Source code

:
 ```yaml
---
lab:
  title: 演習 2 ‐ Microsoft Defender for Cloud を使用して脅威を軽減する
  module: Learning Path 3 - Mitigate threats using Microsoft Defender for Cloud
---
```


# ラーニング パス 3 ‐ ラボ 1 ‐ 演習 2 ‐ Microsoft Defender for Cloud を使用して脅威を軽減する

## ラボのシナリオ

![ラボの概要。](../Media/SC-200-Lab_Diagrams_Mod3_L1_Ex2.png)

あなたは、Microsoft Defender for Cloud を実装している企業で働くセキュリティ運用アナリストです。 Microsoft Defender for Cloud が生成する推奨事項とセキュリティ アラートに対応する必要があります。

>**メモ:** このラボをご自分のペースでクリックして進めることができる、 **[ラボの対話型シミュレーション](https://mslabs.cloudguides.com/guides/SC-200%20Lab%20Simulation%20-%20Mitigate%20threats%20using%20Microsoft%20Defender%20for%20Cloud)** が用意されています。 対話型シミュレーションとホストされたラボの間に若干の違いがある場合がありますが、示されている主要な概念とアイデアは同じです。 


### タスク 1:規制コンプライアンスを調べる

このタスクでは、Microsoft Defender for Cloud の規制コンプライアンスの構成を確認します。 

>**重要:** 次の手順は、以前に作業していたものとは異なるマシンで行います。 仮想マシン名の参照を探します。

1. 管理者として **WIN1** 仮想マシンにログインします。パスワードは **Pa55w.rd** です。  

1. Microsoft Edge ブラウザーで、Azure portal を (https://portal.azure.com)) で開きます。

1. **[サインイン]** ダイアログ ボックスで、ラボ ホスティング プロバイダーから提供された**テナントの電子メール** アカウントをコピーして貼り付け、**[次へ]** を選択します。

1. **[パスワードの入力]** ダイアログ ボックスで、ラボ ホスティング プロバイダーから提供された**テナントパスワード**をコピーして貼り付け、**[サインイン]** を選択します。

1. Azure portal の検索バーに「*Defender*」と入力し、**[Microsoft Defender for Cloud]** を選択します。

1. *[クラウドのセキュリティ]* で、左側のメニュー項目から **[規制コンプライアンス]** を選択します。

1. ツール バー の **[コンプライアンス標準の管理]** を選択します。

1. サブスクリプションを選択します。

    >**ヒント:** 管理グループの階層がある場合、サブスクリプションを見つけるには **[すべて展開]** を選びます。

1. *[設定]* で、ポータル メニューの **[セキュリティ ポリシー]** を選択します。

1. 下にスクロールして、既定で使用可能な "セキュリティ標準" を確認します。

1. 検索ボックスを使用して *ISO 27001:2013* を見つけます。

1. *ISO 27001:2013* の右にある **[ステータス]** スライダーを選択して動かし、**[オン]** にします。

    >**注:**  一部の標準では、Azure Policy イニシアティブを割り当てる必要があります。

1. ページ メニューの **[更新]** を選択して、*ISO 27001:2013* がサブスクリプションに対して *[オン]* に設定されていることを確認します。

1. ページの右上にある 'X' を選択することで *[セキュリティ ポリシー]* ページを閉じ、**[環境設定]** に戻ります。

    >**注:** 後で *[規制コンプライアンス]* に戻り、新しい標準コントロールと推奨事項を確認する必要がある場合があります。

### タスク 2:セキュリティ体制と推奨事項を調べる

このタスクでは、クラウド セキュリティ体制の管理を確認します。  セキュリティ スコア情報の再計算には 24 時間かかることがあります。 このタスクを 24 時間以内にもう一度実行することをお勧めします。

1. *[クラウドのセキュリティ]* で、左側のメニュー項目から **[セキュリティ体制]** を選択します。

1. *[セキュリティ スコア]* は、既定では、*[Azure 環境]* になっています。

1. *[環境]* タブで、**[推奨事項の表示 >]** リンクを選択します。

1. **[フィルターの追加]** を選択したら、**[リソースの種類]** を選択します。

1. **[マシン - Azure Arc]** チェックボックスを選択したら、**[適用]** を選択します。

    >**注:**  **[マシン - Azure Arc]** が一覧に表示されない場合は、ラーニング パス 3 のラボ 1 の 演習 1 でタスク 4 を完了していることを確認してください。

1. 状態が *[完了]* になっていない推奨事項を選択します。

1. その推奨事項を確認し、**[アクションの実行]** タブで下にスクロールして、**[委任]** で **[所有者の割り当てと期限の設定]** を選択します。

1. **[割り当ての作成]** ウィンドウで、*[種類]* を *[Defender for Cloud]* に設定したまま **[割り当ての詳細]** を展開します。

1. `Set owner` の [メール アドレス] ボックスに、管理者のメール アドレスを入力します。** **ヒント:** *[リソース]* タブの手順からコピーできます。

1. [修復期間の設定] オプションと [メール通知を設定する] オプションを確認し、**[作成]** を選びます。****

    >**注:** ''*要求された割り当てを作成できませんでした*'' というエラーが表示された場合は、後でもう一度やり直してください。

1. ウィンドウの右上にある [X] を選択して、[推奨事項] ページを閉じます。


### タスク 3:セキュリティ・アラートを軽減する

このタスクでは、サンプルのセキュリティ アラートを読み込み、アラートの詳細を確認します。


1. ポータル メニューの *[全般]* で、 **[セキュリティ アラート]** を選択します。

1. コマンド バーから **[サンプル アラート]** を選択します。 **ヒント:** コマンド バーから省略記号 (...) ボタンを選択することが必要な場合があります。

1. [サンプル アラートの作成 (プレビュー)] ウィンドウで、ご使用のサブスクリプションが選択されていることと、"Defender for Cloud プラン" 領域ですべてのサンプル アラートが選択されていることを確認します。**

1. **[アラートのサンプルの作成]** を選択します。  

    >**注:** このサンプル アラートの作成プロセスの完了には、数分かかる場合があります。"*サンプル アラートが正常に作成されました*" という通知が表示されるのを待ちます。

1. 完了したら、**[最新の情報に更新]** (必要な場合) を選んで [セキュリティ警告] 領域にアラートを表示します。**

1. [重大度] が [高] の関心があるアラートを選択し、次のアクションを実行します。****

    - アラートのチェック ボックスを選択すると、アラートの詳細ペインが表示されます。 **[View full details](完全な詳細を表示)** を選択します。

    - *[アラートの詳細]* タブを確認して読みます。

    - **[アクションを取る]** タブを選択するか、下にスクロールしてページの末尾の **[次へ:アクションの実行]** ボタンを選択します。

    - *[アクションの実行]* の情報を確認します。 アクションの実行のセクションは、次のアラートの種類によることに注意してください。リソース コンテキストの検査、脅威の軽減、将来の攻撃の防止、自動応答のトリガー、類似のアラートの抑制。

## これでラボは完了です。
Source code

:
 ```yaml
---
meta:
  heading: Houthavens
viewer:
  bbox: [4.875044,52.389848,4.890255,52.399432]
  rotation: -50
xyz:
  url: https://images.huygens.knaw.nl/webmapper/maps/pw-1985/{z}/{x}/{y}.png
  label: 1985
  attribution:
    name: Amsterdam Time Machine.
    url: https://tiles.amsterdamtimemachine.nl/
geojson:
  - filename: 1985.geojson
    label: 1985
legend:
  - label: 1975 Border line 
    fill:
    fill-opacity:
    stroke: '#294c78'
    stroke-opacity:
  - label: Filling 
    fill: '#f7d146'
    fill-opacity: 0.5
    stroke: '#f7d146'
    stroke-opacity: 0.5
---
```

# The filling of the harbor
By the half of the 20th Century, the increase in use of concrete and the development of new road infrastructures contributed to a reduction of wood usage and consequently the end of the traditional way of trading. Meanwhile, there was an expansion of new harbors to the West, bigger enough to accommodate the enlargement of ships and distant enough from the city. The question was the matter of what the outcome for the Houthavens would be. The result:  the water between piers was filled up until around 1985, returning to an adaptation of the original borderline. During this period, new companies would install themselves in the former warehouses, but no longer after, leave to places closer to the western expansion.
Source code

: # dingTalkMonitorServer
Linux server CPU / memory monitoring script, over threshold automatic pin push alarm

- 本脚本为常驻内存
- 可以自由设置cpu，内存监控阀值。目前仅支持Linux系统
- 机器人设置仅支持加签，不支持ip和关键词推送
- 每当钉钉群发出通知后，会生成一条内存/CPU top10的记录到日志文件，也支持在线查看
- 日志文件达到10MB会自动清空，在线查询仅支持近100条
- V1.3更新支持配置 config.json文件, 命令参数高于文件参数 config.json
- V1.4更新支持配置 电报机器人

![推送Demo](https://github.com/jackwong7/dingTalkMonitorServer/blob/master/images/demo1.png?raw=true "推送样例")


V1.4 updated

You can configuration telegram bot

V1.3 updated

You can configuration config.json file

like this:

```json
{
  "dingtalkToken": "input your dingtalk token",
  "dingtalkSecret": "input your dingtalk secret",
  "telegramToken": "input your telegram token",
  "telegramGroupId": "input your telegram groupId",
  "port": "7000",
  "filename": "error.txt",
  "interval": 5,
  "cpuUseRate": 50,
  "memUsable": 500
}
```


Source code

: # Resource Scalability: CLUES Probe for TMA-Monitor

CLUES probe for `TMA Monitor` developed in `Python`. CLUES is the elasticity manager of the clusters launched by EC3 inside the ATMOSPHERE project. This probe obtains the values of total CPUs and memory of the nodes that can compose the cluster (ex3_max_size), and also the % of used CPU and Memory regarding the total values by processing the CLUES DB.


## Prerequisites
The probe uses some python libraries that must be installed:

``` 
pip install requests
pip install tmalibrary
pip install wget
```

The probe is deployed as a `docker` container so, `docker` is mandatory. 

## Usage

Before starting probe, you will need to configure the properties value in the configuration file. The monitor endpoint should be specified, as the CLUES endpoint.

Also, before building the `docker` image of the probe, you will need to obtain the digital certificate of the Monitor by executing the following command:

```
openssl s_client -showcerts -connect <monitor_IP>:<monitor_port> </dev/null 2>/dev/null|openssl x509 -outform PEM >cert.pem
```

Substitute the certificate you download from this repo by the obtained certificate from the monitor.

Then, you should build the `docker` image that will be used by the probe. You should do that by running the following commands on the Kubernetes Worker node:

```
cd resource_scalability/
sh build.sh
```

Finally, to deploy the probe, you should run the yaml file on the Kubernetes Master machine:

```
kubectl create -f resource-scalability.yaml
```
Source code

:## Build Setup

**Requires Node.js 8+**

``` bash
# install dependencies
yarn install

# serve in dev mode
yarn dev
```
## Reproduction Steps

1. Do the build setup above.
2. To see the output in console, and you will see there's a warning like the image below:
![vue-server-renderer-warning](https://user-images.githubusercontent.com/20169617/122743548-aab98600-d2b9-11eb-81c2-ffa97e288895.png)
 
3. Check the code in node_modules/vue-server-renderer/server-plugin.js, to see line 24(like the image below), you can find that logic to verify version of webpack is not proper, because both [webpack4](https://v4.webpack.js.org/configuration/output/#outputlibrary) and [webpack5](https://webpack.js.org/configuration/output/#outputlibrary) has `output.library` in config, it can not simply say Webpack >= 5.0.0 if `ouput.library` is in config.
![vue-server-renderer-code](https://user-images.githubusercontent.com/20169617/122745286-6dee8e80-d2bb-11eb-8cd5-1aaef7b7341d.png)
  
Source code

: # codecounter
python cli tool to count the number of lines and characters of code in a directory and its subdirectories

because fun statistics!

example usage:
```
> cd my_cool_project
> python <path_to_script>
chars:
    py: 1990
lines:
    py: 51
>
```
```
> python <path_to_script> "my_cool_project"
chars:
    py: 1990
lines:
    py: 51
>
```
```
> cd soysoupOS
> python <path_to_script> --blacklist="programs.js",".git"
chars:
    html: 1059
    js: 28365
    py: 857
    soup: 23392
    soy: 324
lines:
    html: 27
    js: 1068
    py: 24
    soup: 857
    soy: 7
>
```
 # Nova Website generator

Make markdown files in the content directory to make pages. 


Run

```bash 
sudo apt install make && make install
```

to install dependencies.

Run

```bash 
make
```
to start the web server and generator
##############################
Exercise brief:
Taking the entries from their first line through the line with "### タスク 1:規制コンプライアンスを調べる", inclusive, restate each line word for word and give nothing else.

Result for this task:
Source code

:
 ```yaml
---
lab:
  title: 演習 2 ‐ Microsoft Defender for Cloud を使用して脅威を軽減する
  module: Learning Path 3 - Mitigate threats using Microsoft Defender for Cloud
---
```


# ラーニング パス 3 ‐ ラボ 1 ‐ 演習 2 ‐ Microsoft Defender for Cloud を使用して脅威を軽減する

## ラボのシナリオ

![ラボの概要。](../Media/SC-200-Lab_Diagrams_Mod3_L1_Ex2.png)

あなたは、Microsoft Defender for Cloud を実装している企業で働くセキュリティ運用アナリストです。 Microsoft Defender for Cloud が生成する推奨事項とセキュリティ アラートに対応する必要があります。

>**メモ:** このラボをご自分のペースでクリックして進めることができる、 **[ラボの対話型シミュレーション](https://mslabs.cloudguides.com/guides/SC-200%20Lab%20Simulation%20-%20Mitigate%20threats%20using%20Microsoft%20Defender%20for%20Cloud)** が用意されています。 対話型シミュレーションとホストされたラボの間に若干の違いがある場合がありますが、示されている主要な概念とアイデアは同じです。 


### タスク 1:規制コンプライアンスを調べる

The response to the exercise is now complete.